@Sean Ray I'll give you my perspective as a newbie, which is possibly less wise than some of the other advice you have been given, but possibly from a vantage point closer to your own.
I've been actively looking in DFW for the past 6 months or so, and am finally under contract on a home. It is a >1% deal on purchase price, but including all the rehab needed it will be a ~0.9-0.95% home. The reason I am okay with it is that it is in a B+/A- neighborhood, not the best ISD, but feeds the best schools in that ISD. It is on the small to average side for square footage, so fits in the neighborhood well. It needs enough work that retail buyers want no part, but not so much it's overwhelming. It isn't directly in the path of growth, so I don't feel the neighborhood has been run up as much as many in the Plano/Allen/Frisco areas, but is only a ~15-25 minute drive from much of the new corporate developments in the Plano area. In the end, I feel safer with my likely tenant pool in this neighborhood than in the neighborhoods I could actually find a 1% deal in.
In my (very conservative) analysis, this is a slightly negative cash flow property (like $10-50/mo) - but my costs estimates are usually way higher than just about everyone else I see on BP (I leave room for 65-70% of gross rents in expenses).

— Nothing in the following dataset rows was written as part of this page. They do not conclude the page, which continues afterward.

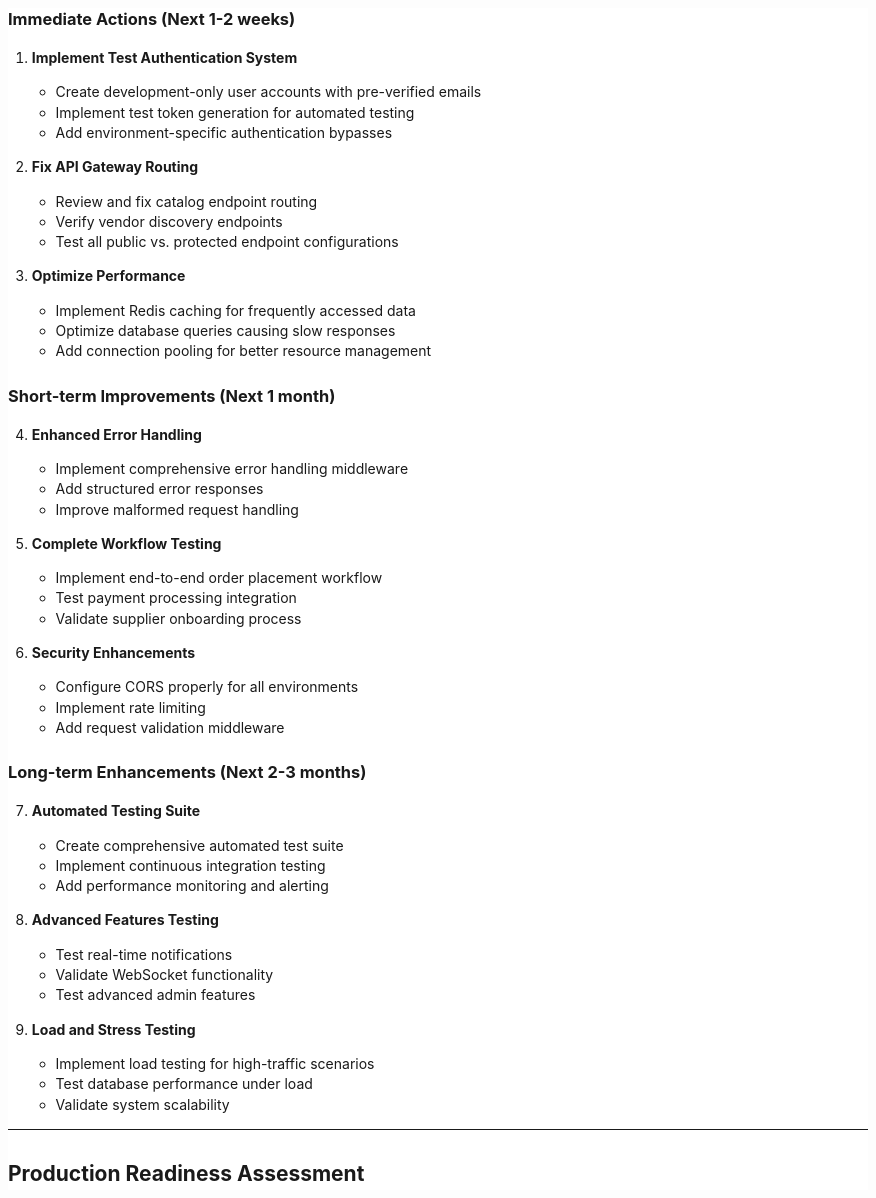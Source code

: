 ### Immediate Actions (Next 1-2 weeks)

1. **Implement Test Authentication System**
   - Create development-only user accounts with pre-verified emails
   - Implement test token generation for automated testing
   - Add environment-specific authentication bypasses

2. **Fix API Gateway Routing**
   - Review and fix catalog endpoint routing
   - Verify vendor discovery endpoints
   - Test all public vs. protected endpoint configurations

3. **Optimize Performance**
   - Implement Redis caching for frequently accessed data
   - Optimize database queries causing slow responses
   - Add connection pooling for better resource management

### Short-term Improvements (Next 1 month)

4. **Enhanced Error Handling**
   - Implement comprehensive error handling middleware
   - Add structured error responses
   - Improve malformed request handling

5. **Complete Workflow Testing**
   - Implement end-to-end order placement workflow
   - Test payment processing integration
   - Validate supplier onboarding process

6. **Security Enhancements**
   - Configure CORS properly for all environments
   - Implement rate limiting
   - Add request validation middleware

### Long-term Enhancements (Next 2-3 months)

7. **Automated Testing Suite**
   - Create comprehensive automated test suite
   - Implement continuous integration testing
   - Add performance monitoring and alerting

8. **Advanced Features Testing**
   - Test real-time notifications
   - Validate WebSocket functionality
   - Test advanced admin features

9. **Load and Stress Testing**
   - Implement load testing for high-traffic scenarios
   - Test database performance under load
   - Validate system scalability

---

## Production Readiness Assessment
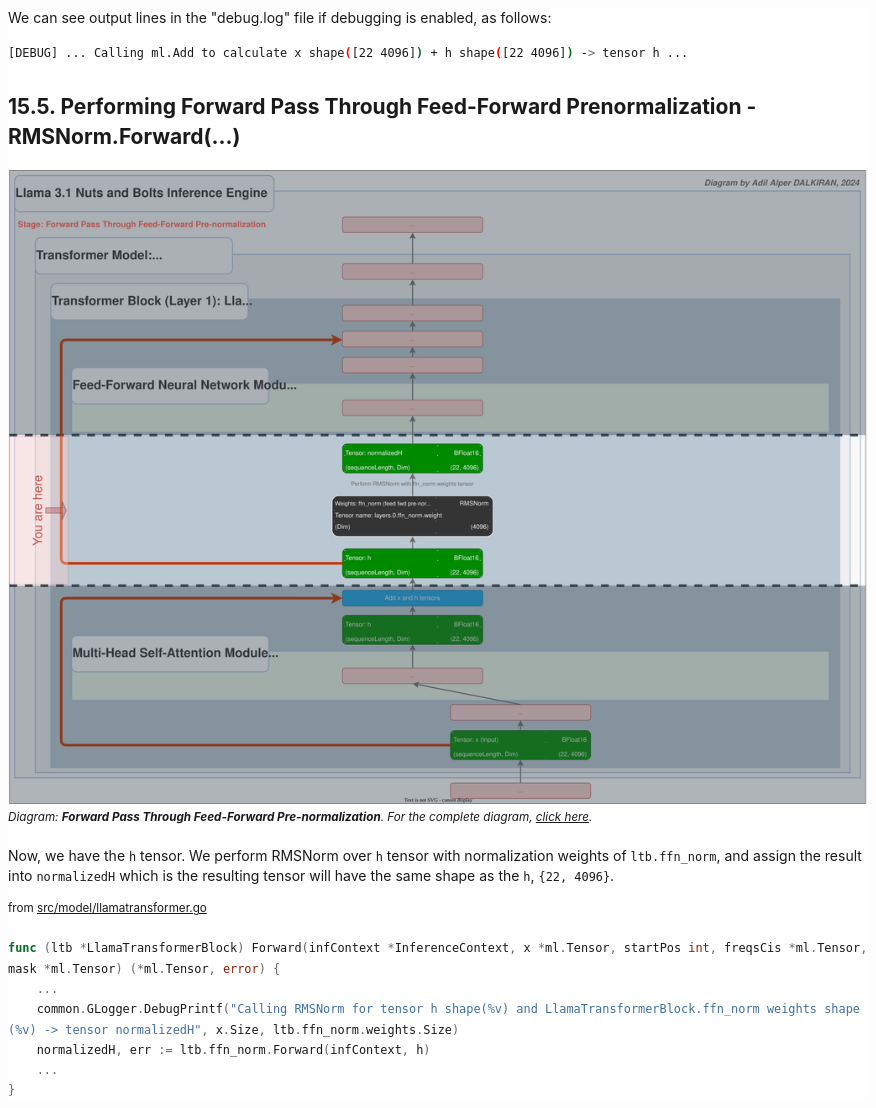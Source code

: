 We can see output lines in the "debug.log" file if debugging is enabled, as follows:

```sh
[DEBUG] ... Calling ml.Add to calculate x shape([22 4096]) + h shape([22 4096]) -> tensor h ...
```

## **15.5. Performing Forward Pass Through Feed-Forward Prenormalization - RMSNorm.Forward(...)**

![STAGE 16: Forward Pass Through Feed-Forward Pre-normalization Diagram](./images/DIAG01-STAGE16-forward-pass-through-ffn-prenormalization.drawio.svg)
<sup>*Diagram: **Forward Pass Through Feed-Forward Pre-normalization**. For the complete diagram, [click here](./20-DIAGRAMS.md#complete-model-diagram).*</sup>

Now, we have the ```h``` tensor. We perform RMSNorm over ```h``` tensor with normalization weights of ```ltb.ffn_norm```, and assign the result into ```normalizedH``` which is the resulting tensor will have the same shape as the ```h```, ```{22, 4096}```.

<sup>from [src/model/llamatransformer.go](../src/model/llamatransformer.go)</sup>

```go
func (ltb *LlamaTransformerBlock) Forward(infContext *InferenceContext, x *ml.Tensor, startPos int, freqsCis *ml.Tensor, mask *ml.Tensor) (*ml.Tensor, error) {
    ...
    common.GLogger.DebugPrintf("Calling RMSNorm for tensor h shape(%v) and LlamaTransformerBlock.ffn_norm weights shape(%v) -> tensor normalizedH", x.Size, ltb.ffn_norm.weights.Size)
    normalizedH, err := ltb.ffn_norm.Forward(infContext, h)
    ...
}
```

I, like you and some other posters, am somewhat nervous that we are closer to the peak of a cycle than the trough. However, I am better at predicting myself than markets, and I know that if I always worry about market cycles, contractions, or apocalyptic events I'll end up going home and just reading forums instead of actually getting in the game. If your plan is to slowly acquire properties over a long time horizon, go ahead and get started - just do it conservatively. At the end of the day, I can be afraid of the cycle - or I can get started and see how things pan out.